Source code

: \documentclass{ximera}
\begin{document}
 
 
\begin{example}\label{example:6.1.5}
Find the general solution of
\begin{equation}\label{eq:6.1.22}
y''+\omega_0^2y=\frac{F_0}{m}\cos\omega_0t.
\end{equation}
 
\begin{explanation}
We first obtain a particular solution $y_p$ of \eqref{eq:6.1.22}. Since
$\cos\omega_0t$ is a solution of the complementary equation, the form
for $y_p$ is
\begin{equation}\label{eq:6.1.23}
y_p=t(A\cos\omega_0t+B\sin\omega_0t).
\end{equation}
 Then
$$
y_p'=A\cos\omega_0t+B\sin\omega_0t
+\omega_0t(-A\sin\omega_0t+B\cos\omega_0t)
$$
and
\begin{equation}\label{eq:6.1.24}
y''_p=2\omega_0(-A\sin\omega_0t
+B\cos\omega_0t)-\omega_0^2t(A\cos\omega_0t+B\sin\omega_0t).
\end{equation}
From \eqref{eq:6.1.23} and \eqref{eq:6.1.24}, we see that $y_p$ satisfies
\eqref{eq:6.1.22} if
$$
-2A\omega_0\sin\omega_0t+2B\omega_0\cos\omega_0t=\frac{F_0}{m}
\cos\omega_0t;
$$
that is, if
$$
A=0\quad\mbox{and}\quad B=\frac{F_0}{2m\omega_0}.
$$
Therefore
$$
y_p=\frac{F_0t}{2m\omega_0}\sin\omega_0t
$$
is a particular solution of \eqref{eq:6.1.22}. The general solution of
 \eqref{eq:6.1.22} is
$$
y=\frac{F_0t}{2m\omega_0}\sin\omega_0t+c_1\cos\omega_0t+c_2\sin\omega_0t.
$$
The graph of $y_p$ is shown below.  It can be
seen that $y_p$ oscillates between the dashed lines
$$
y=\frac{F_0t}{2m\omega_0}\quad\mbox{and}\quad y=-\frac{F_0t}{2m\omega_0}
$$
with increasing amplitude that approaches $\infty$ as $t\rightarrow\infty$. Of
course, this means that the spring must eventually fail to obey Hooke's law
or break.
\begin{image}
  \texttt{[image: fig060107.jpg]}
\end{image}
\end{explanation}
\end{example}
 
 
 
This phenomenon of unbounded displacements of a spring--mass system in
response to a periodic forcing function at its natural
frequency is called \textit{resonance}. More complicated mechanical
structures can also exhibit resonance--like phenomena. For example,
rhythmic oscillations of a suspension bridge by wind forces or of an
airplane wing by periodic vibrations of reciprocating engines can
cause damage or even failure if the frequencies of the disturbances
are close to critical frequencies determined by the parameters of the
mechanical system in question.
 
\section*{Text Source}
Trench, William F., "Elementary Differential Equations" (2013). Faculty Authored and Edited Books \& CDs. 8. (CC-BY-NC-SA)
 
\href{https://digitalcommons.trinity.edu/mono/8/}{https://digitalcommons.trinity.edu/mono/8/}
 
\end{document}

• • • • •

§ Problem to solve:
Look above for the line with "with increasing amplitude" and the line with "response to a", and reproduce exactly those two lines plus every line between, nothing more.

§ Solution:
with increasing amplitude that approaches $\infty$ as $t\rightarrow\infty$. Of
course, this means that the spring must eventually fail to obey Hooke's law
or break.
\begin{image}
  \texttt{[image: fig060107.jpg]}
\end{image}
\end{explanation}
\end{example}
 
 
 
This phenomenon of unbounded displacements of a spring--mass system in
response to a periodic forcing function at its natural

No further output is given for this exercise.